## [Information provided]
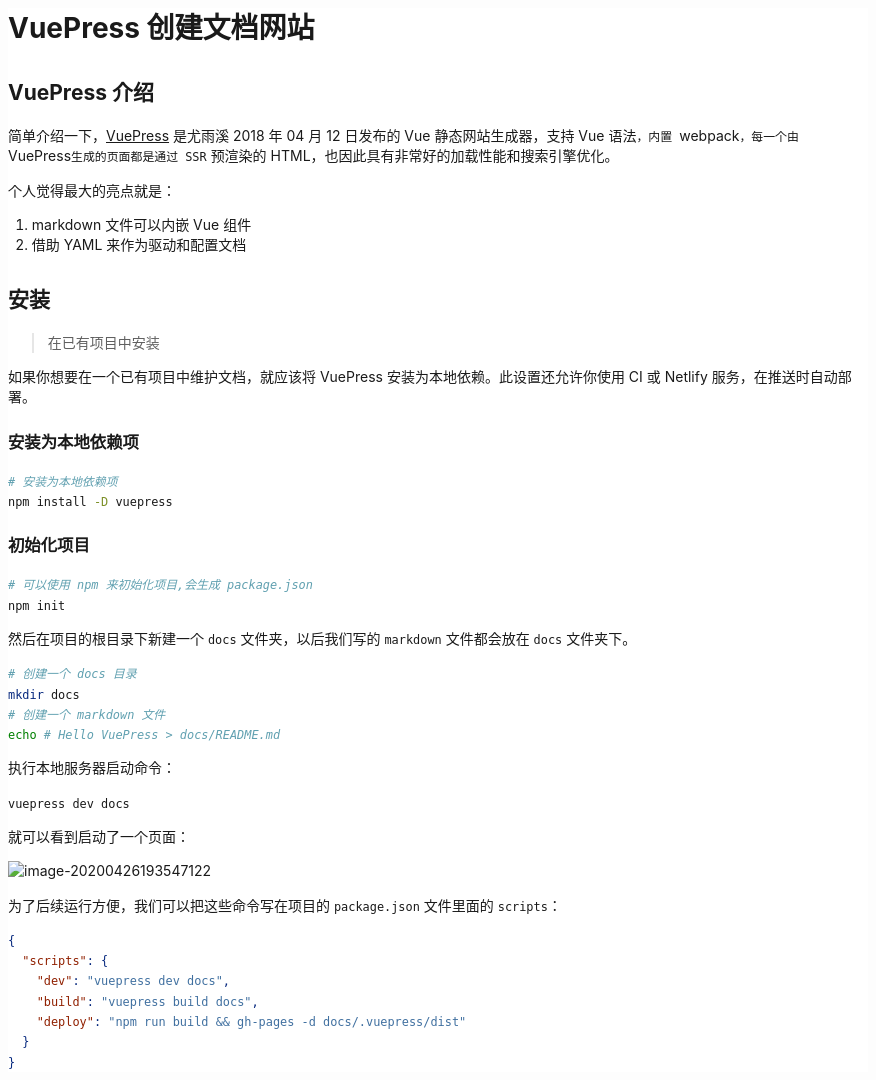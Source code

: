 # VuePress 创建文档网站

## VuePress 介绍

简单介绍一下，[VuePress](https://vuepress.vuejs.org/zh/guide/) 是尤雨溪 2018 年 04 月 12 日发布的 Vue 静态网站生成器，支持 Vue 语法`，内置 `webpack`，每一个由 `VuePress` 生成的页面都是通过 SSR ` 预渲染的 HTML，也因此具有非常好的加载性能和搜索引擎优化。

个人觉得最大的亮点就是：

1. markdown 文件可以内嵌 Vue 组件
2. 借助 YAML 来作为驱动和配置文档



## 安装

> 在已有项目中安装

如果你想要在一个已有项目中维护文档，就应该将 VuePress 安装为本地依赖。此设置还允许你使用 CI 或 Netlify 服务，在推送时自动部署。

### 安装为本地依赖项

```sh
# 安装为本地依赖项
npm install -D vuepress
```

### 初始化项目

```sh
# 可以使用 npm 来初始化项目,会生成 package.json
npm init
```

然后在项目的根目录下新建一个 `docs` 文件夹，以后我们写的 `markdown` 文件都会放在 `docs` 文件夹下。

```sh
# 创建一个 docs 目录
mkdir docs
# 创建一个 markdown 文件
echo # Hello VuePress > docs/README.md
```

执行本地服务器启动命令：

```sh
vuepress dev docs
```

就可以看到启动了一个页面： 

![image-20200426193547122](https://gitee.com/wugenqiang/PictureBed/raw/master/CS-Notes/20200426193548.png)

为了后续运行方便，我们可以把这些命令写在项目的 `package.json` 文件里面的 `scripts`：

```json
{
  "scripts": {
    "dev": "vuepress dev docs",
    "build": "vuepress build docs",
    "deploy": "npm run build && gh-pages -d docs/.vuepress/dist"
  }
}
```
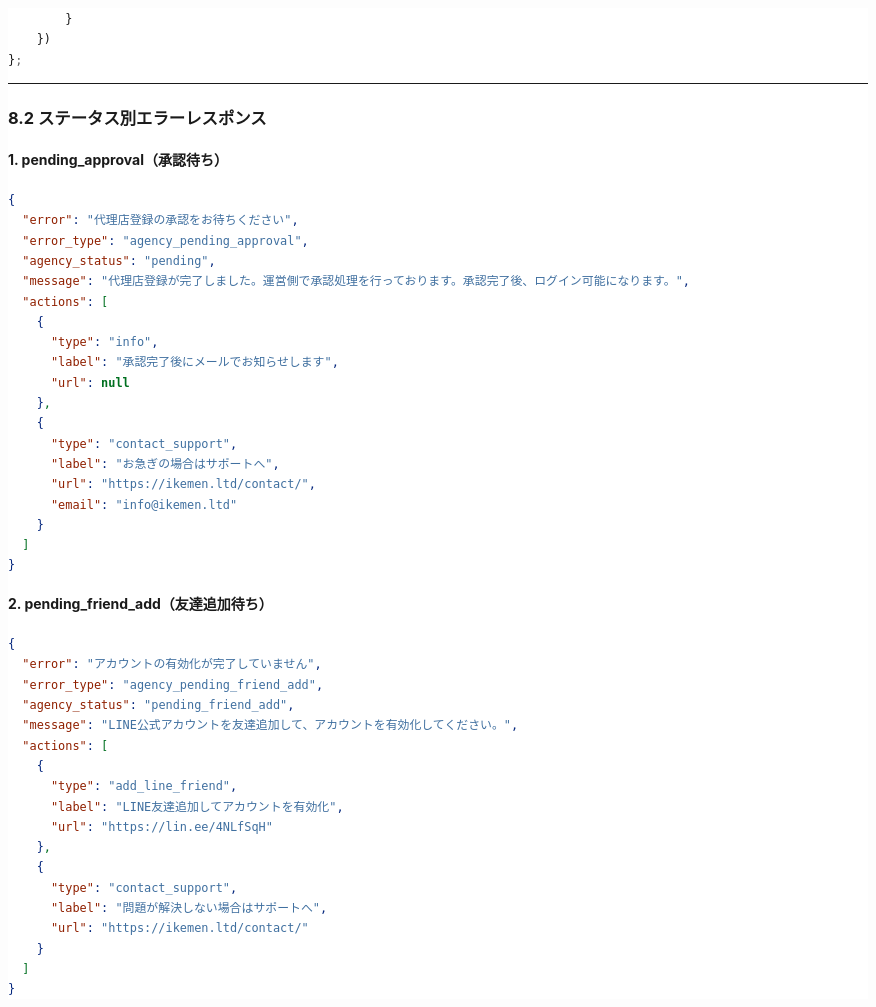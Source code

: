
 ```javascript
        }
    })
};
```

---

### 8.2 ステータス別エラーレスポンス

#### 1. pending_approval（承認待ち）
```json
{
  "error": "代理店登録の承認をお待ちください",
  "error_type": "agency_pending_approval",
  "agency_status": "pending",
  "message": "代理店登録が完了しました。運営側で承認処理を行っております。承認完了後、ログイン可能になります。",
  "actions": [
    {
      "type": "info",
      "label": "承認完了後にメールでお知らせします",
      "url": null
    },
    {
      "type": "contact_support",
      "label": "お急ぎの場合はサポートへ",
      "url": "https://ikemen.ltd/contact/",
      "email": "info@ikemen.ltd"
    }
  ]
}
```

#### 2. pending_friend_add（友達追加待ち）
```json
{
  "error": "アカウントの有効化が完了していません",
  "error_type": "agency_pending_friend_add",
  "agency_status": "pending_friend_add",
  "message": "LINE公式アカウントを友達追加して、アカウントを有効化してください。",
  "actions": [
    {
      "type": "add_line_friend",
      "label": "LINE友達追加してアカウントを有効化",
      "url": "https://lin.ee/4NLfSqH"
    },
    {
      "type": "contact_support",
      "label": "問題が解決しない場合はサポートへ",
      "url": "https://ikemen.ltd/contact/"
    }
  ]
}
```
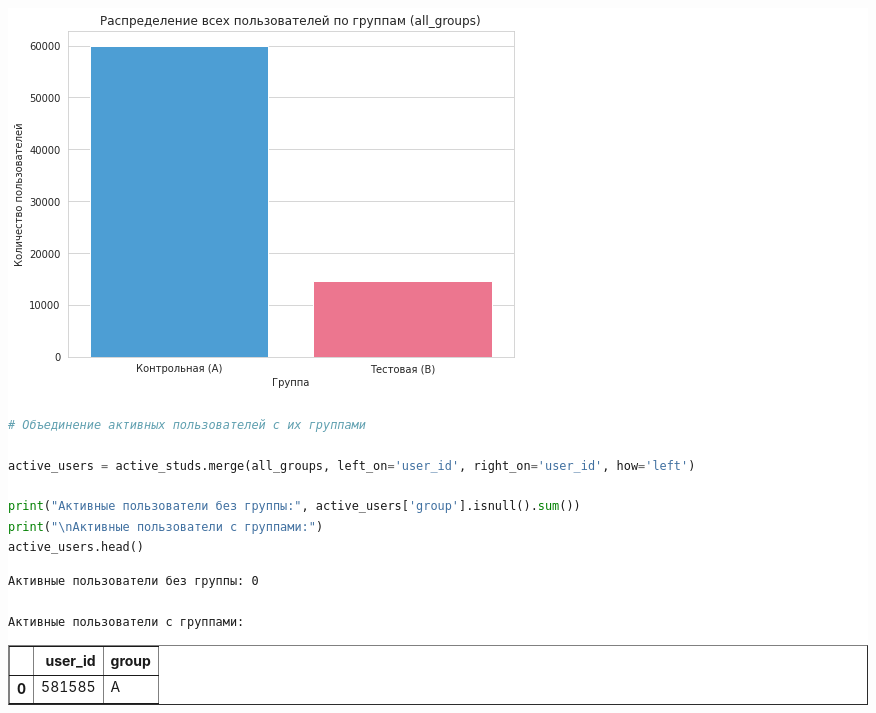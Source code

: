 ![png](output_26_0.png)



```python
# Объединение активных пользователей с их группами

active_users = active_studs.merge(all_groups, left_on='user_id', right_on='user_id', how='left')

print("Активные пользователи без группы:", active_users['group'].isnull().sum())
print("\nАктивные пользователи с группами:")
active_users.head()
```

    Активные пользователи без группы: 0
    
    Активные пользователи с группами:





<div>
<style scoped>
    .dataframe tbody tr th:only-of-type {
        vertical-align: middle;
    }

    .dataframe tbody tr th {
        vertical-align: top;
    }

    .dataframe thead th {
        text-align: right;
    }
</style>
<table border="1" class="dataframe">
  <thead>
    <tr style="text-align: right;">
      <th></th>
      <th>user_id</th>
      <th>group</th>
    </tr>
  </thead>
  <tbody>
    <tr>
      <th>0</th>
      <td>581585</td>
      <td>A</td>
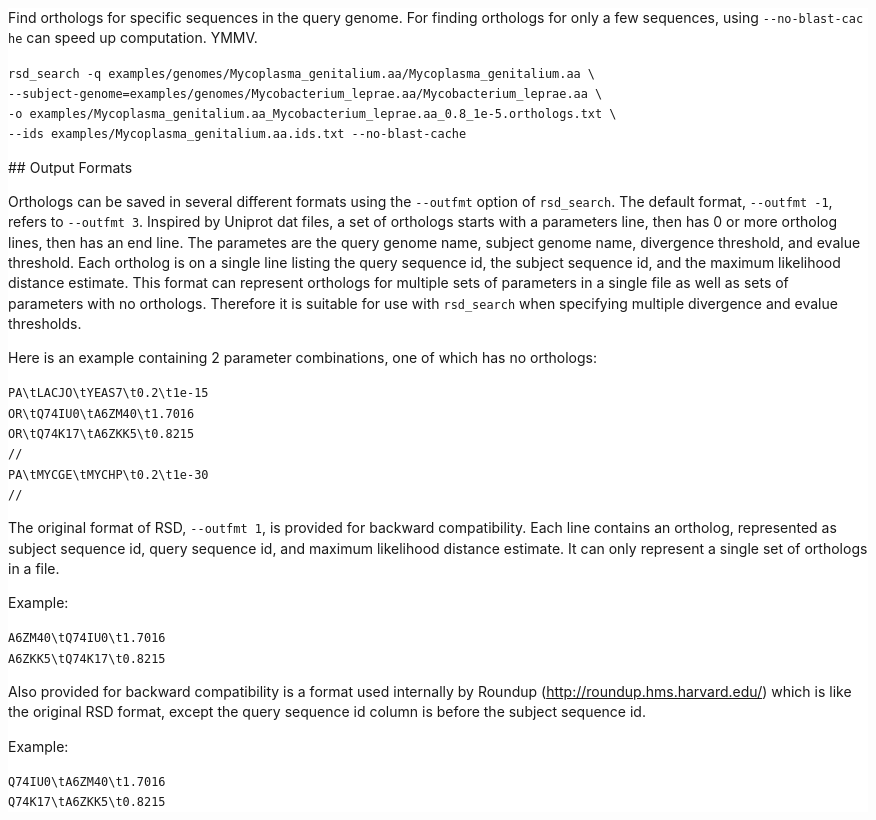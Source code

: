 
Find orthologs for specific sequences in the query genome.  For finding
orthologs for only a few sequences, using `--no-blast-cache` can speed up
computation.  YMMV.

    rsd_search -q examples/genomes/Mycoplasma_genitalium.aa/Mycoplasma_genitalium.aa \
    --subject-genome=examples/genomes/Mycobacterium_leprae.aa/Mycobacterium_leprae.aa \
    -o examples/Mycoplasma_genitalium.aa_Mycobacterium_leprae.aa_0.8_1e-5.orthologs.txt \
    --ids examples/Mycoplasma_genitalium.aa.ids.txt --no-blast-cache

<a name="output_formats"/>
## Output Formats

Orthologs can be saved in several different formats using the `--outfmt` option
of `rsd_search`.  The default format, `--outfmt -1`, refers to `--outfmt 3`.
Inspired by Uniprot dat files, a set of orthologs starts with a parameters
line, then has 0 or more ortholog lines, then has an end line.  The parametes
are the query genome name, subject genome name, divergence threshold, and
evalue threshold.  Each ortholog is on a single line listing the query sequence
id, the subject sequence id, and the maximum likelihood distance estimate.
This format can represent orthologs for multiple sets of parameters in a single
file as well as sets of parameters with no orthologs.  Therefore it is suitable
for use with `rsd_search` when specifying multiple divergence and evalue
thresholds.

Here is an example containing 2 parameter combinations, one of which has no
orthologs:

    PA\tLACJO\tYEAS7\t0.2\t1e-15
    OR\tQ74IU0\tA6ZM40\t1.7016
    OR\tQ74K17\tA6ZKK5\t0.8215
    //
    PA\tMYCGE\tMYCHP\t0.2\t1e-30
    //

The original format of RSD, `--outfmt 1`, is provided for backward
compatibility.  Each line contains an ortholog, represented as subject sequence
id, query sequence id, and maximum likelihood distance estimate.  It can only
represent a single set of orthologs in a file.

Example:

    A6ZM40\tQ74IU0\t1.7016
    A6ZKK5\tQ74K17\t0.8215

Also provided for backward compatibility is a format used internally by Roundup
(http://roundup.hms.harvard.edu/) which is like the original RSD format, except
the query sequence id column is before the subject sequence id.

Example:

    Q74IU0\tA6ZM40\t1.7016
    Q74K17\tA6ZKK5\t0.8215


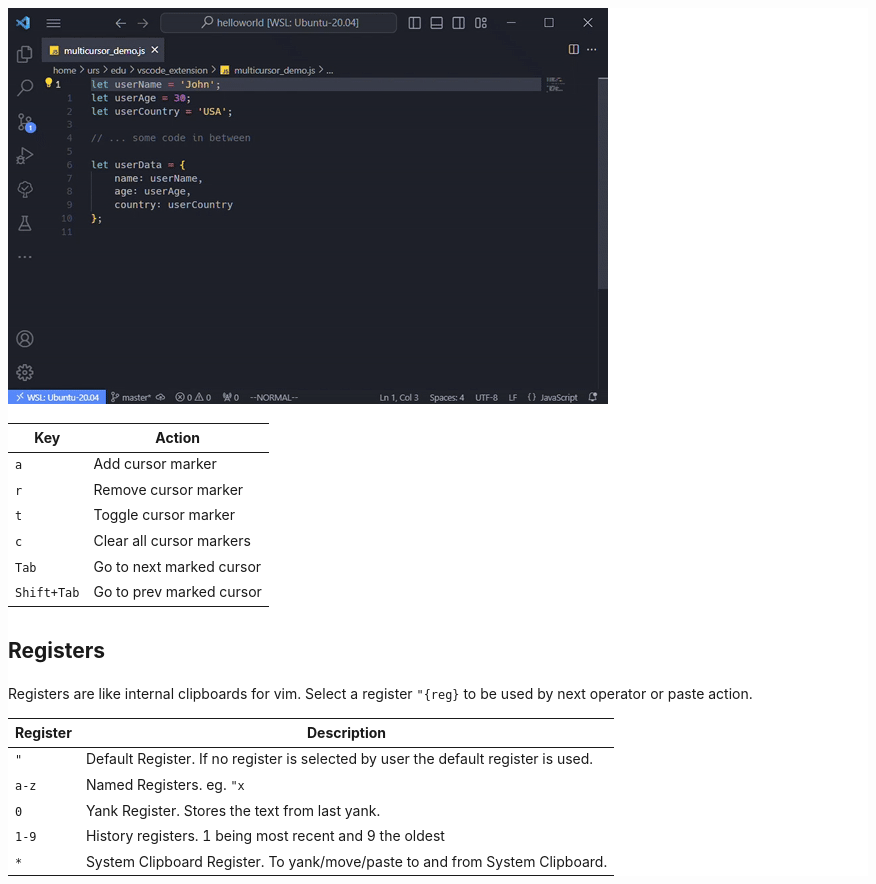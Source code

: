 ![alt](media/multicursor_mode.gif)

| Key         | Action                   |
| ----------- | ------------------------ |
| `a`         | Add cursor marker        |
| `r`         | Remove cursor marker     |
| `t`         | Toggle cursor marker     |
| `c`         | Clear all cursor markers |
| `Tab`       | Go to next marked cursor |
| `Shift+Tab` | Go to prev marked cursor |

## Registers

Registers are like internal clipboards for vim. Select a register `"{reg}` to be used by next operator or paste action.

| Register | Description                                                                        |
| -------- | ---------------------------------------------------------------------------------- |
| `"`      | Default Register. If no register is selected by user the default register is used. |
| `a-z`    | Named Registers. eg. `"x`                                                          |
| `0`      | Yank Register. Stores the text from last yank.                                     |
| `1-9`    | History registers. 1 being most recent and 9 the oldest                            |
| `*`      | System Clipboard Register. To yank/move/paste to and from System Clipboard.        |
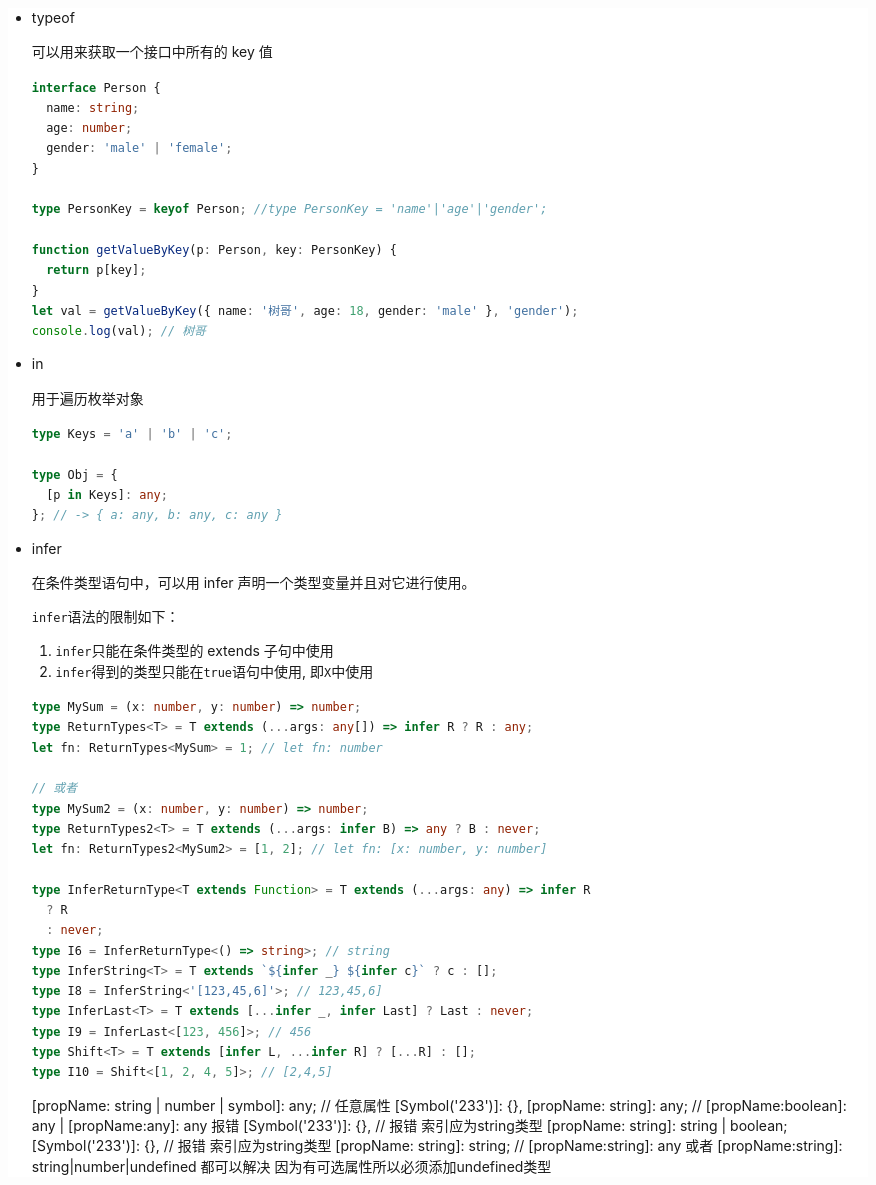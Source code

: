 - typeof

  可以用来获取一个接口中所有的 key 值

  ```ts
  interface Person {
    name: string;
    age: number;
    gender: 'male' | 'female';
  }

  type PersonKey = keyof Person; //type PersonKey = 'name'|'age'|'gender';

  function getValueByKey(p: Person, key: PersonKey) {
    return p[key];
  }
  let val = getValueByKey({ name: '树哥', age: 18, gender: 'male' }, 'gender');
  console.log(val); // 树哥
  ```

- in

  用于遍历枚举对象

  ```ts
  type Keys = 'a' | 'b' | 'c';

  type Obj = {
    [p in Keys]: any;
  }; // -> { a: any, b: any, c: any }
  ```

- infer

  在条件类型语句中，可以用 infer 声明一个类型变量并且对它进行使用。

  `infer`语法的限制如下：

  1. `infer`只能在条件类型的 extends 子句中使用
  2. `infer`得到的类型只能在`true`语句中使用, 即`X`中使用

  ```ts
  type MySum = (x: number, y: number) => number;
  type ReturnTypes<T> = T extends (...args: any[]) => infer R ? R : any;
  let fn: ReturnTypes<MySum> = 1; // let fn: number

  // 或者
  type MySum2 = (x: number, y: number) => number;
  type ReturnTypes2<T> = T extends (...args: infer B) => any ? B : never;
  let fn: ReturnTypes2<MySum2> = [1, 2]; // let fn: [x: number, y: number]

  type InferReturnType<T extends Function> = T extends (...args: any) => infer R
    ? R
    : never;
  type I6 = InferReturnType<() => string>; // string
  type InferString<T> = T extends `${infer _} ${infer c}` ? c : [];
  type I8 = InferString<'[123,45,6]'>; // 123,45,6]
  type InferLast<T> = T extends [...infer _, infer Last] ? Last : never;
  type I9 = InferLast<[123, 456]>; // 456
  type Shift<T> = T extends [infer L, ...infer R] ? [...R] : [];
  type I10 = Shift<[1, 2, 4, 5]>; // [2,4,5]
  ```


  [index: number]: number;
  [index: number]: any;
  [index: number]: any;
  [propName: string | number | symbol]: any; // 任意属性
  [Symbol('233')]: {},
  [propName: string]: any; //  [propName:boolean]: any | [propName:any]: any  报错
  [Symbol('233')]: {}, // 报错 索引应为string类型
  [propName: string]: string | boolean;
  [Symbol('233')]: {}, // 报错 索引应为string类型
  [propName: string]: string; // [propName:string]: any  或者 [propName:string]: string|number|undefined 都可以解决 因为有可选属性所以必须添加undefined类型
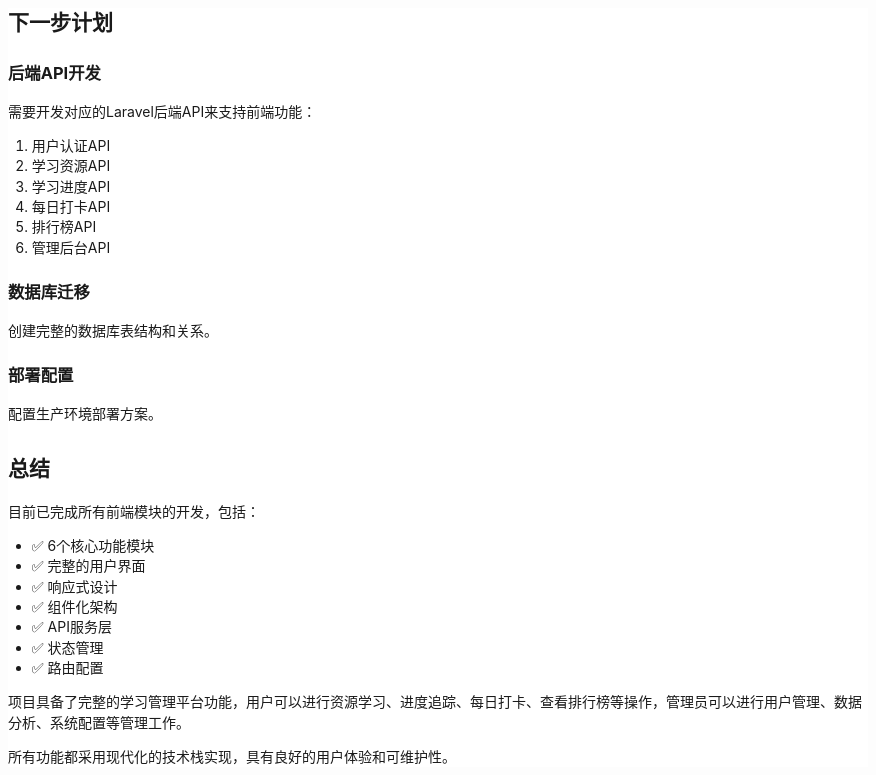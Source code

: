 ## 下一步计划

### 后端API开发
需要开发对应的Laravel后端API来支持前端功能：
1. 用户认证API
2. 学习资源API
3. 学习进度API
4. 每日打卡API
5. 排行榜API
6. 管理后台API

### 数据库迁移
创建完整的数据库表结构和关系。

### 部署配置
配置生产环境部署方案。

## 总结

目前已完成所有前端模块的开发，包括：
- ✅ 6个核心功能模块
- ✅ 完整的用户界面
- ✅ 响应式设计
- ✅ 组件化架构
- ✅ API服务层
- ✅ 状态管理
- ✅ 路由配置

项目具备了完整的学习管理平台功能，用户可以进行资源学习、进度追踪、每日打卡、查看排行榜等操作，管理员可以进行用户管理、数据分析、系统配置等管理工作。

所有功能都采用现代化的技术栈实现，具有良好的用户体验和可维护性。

## [Action item]
Return nothing but the lines running from the start of the data to the line with "个人觉得最大的亮点就是：", please, both ends included and no pictures.

## [Your response]
Source code

: # VuePress 创建文档网站

## VuePress 介绍

简单介绍一下，[VuePress](https://vuepress.vuejs.org/zh/guide/) 是尤雨溪 2018 年 04 月 12 日发布的 Vue 静态网站生成器，支持 Vue 语法`，内置 `webpack`，每一个由 `VuePress` 生成的页面都是通过 SSR ` 预渲染的 HTML，也因此具有非常好的加载性能和搜索引擎优化。

个人觉得最大的亮点就是：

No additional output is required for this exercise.